Data provided:
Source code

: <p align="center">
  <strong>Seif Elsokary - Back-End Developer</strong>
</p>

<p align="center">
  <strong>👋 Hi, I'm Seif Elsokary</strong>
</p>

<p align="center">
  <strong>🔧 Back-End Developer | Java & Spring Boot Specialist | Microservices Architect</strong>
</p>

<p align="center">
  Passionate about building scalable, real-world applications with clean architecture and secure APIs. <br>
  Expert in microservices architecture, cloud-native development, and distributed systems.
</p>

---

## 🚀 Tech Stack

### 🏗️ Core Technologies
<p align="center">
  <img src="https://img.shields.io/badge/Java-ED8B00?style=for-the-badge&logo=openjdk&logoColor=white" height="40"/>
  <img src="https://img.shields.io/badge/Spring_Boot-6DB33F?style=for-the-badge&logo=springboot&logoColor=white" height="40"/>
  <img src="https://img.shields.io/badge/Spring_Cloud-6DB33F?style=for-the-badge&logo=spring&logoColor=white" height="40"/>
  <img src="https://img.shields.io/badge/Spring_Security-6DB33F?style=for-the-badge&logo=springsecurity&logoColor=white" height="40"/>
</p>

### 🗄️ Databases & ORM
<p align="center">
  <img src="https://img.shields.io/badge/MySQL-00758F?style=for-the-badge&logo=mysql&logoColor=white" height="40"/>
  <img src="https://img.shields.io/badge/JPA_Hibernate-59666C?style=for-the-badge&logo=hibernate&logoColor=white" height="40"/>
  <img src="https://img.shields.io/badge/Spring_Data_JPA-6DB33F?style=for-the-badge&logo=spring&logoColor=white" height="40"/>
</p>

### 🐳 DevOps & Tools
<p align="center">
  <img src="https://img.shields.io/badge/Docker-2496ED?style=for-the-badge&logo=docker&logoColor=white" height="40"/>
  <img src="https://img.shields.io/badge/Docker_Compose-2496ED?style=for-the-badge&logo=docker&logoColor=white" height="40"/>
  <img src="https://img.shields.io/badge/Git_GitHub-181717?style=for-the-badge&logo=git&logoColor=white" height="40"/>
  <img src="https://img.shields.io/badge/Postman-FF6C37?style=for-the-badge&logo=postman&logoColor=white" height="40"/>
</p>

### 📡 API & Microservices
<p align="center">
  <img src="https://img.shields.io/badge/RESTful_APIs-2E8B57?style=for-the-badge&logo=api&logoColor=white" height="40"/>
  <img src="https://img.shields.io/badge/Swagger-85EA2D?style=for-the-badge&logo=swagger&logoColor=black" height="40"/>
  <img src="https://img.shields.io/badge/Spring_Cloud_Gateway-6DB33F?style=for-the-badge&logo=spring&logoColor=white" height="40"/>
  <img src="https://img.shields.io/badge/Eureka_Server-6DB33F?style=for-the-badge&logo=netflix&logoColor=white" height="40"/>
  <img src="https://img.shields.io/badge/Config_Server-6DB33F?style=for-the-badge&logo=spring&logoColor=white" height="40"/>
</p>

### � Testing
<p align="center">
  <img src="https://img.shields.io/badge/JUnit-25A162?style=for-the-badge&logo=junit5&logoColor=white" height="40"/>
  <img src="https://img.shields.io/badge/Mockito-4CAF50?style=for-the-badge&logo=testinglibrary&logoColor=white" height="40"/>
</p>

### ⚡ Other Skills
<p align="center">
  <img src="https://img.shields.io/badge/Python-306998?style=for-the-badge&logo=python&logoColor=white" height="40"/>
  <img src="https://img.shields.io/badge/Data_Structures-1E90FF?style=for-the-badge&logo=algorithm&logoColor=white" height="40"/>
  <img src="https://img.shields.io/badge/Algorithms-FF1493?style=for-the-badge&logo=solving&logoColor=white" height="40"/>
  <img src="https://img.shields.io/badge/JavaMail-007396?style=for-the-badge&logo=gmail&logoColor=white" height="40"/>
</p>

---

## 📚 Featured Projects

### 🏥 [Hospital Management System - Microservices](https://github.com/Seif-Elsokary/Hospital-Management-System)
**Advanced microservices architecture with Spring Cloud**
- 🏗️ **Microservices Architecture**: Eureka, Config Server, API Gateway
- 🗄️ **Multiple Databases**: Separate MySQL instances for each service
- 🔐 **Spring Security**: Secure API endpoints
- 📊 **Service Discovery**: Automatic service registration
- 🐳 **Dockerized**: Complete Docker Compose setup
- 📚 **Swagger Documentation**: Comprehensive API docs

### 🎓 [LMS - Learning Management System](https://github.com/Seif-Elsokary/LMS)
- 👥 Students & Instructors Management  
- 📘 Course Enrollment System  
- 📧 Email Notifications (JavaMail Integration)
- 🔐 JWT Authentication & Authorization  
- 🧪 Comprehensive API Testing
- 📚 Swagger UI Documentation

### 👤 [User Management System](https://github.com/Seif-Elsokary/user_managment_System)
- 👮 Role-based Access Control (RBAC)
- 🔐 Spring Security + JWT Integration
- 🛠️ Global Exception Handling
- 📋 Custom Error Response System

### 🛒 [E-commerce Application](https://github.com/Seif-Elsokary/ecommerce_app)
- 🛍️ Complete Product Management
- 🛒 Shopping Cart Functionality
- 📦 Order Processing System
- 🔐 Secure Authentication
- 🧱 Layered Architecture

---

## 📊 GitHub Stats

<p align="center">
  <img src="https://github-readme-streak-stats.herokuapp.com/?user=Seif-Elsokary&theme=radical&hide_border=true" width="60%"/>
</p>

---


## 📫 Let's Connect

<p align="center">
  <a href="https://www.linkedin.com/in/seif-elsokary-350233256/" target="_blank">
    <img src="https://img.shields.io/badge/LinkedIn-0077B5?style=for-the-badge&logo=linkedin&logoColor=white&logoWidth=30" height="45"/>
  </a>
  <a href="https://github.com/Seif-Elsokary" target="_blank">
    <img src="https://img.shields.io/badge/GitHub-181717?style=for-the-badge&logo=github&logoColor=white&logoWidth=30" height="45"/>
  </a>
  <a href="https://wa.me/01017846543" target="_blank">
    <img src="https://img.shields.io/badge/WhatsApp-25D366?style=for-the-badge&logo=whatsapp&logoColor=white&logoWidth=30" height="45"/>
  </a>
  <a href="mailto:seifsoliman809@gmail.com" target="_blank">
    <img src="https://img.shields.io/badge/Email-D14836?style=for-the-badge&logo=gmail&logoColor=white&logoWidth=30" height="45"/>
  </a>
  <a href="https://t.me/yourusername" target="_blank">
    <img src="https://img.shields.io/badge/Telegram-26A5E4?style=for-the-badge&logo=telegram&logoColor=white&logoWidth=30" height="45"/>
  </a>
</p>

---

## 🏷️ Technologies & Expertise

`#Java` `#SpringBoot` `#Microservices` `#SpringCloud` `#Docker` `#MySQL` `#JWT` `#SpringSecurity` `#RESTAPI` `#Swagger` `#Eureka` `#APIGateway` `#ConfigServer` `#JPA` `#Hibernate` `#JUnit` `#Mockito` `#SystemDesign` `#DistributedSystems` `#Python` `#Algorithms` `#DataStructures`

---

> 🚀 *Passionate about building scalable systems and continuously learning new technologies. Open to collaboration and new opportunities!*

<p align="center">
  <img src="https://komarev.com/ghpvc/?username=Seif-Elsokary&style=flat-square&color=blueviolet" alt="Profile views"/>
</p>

Goal of the exercise:
Output an identical copy of every record above.

Answer section:
Source code

: <p align="center">
  <strong>Seif Elsokary - Back-End Developer</strong>
</p>

<p align="center">
  <strong>👋 Hi, I'm Seif Elsokary</strong>
</p>

<p align="center">
  <strong>🔧 Back-End Developer | Java & Spring Boot Specialist | Microservices Architect</strong>
</p>

<p align="center">
  Passionate about building scalable, real-world applications with clean architecture and secure APIs. <br>
  Expert in microservices architecture, cloud-native development, and distributed systems.
</p>

---

## 🚀 Tech Stack

### 🏗️ Core Technologies
<p align="center">
  <img src="https://img.shields.io/badge/Java-ED8B00?style=for-the-badge&logo=openjdk&logoColor=white" height="40"/>
  <img src="https://img.shields.io/badge/Spring_Boot-6DB33F?style=for-the-badge&logo=springboot&logoColor=white" height="40"/>
  <img src="https://img.shields.io/badge/Spring_Cloud-6DB33F?style=for-the-badge&logo=spring&logoColor=white" height="40"/>
  <img src="https://img.shields.io/badge/Spring_Security-6DB33F?style=for-the-badge&logo=springsecurity&logoColor=white" height="40"/>
</p>

### 🗄️ Databases & ORM
<p align="center">
  <img src="https://img.shields.io/badge/MySQL-00758F?style=for-the-badge&logo=mysql&logoColor=white" height="40"/>
  <img src="https://img.shields.io/badge/JPA_Hibernate-59666C?style=for-the-badge&logo=hibernate&logoColor=white" height="40"/>
  <img src="https://img.shields.io/badge/Spring_Data_JPA-6DB33F?style=for-the-badge&logo=spring&logoColor=white" height="40"/>
</p>

### 🐳 DevOps & Tools
<p align="center">
  <img src="https://img.shields.io/badge/Docker-2496ED?style=for-the-badge&logo=docker&logoColor=white" height="40"/>
  <img src="https://img.shields.io/badge/Docker_Compose-2496ED?style=for-the-badge&logo=docker&logoColor=white" height="40"/>
  <img src="https://img.shields.io/badge/Git_GitHub-181717?style=for-the-badge&logo=git&logoColor=white" height="40"/>
  <img src="https://img.shields.io/badge/Postman-FF6C37?style=for-the-badge&logo=postman&logoColor=white" height="40"/>
</p>

### 📡 API & Microservices
<p align="center">
  <img src="https://img.shields.io/badge/RESTful_APIs-2E8B57?style=for-the-badge&logo=api&logoColor=white" height="40"/>
  <img src="https://img.shields.io/badge/Swagger-85EA2D?style=for-the-badge&logo=swagger&logoColor=black" height="40"/>
  <img src="https://img.shields.io/badge/Spring_Cloud_Gateway-6DB33F?style=for-the-badge&logo=spring&logoColor=white" height="40"/>
  <img src="https://img.shields.io/badge/Eureka_Server-6DB33F?style=for-the-badge&logo=netflix&logoColor=white" height="40"/>
  <img src="https://img.shields.io/badge/Config_Server-6DB33F?style=for-the-badge&logo=spring&logoColor=white" height="40"/>
</p>

### � Testing
<p align="center">
  <img src="https://img.shields.io/badge/JUnit-25A162?style=for-the-badge&logo=junit5&logoColor=white" height="40"/>
  <img src="https://img.shields.io/badge/Mockito-4CAF50?style=for-the-badge&logo=testinglibrary&logoColor=white" height="40"/>
</p>

### ⚡ Other Skills
<p align="center">
  <img src="https://img.shields.io/badge/Python-306998?style=for-the-badge&logo=python&logoColor=white" height="40"/>
  <img src="https://img.shields.io/badge/Data_Structures-1E90FF?style=for-the-badge&logo=algorithm&logoColor=white" height="40"/>
  <img src="https://img.shields.io/badge/Algorithms-FF1493?style=for-the-badge&logo=solving&logoColor=white" height="40"/>
  <img src="https://img.shields.io/badge/JavaMail-007396?style=for-the-badge&logo=gmail&logoColor=white" height="40"/>
</p>

---

## 📚 Featured Projects

### 🏥 [Hospital Management System - Microservices](https://github.com/Seif-Elsokary/Hospital-Management-System)
**Advanced microservices architecture with Spring Cloud**
- 🏗️ **Microservices Architecture**: Eureka, Config Server, API Gateway
- 🗄️ **Multiple Databases**: Separate MySQL instances for each service
- 🔐 **Spring Security**: Secure API endpoints
- 📊 **Service Discovery**: Automatic service registration
- 🐳 **Dockerized**: Complete Docker Compose setup
- 📚 **Swagger Documentation**: Comprehensive API docs

### 🎓 [LMS - Learning Management System](https://github.com/Seif-Elsokary/LMS)
- 👥 Students & Instructors Management  
- 📘 Course Enrollment System  
- 📧 Email Notifications (JavaMail Integration)
- 🔐 JWT Authentication & Authorization  
- 🧪 Comprehensive API Testing
- 📚 Swagger UI Documentation

### 👤 [User Management System](https://github.com/Seif-Elsokary/user_managment_System)
- 👮 Role-based Access Control (RBAC)
- 🔐 Spring Security + JWT Integration
- 🛠️ Global Exception Handling
- 📋 Custom Error Response System

### 🛒 [E-commerce Application](https://github.com/Seif-Elsokary/ecommerce_app)
- 🛍️ Complete Product Management
- 🛒 Shopping Cart Functionality
- 📦 Order Processing System
- 🔐 Secure Authentication
- 🧱 Layered Architecture

---

## 📊 GitHub Stats

<p align="center">
  <img src="https://github-readme-streak-stats.herokuapp.com/?user=Seif-Elsokary&theme=radical&hide_border=true" width="60%"/>
</p>

---


## 📫 Let's Connect

<p align="center">
  <a href="https://www.linkedin.com/in/seif-elsokary-350233256/" target="_blank">
    <img src="https://img.shields.io/badge/LinkedIn-0077B5?style=for-the-badge&logo=linkedin&logoColor=white&logoWidth=30" height="45"/>
  </a>
  <a href="https://github.com/Seif-Elsokary" target="_blank">
    <img src="https://img.shields.io/badge/GitHub-181717?style=for-the-badge&logo=github&logoColor=white&logoWidth=30" height="45"/>
  </a>
  <a href="https://wa.me/01017846543" target="_blank">
    <img src="https://img.shields.io/badge/WhatsApp-25D366?style=for-the-badge&logo=whatsapp&logoColor=white&logoWidth=30" height="45"/>
  </a>
  <a href="mailto:seifsoliman809@gmail.com" target="_blank">
    <img src="https://img.shields.io/badge/Email-D14836?style=for-the-badge&logo=gmail&logoColor=white&logoWidth=30" height="45"/>
  </a>
  <a href="https://t.me/yourusername" target="_blank">
    <img src="https://img.shields.io/badge/Telegram-26A5E4?style=for-the-badge&logo=telegram&logoColor=white&logoWidth=30" height="45"/>
  </a>
</p>

---

## 🏷️ Technologies & Expertise

`#Java` `#SpringBoot` `#Microservices` `#SpringCloud` `#Docker` `#MySQL` `#JWT` `#SpringSecurity` `#RESTAPI` `#Swagger` `#Eureka` `#APIGateway` `#ConfigServer` `#JPA` `#Hibernate` `#JUnit` `#Mockito` `#SystemDesign` `#DistributedSystems` `#Python` `#Algorithms` `#DataStructures`

---

> 🚀 *Passionate about building scalable systems and continuously learning new technologies. Open to collaboration and new opportunities!*

<p align="center">
  <img src="https://komarev.com/ghpvc/?username=Seif-Elsokary&style=flat-square&color=blueviolet" alt="Profile views"/>
</p>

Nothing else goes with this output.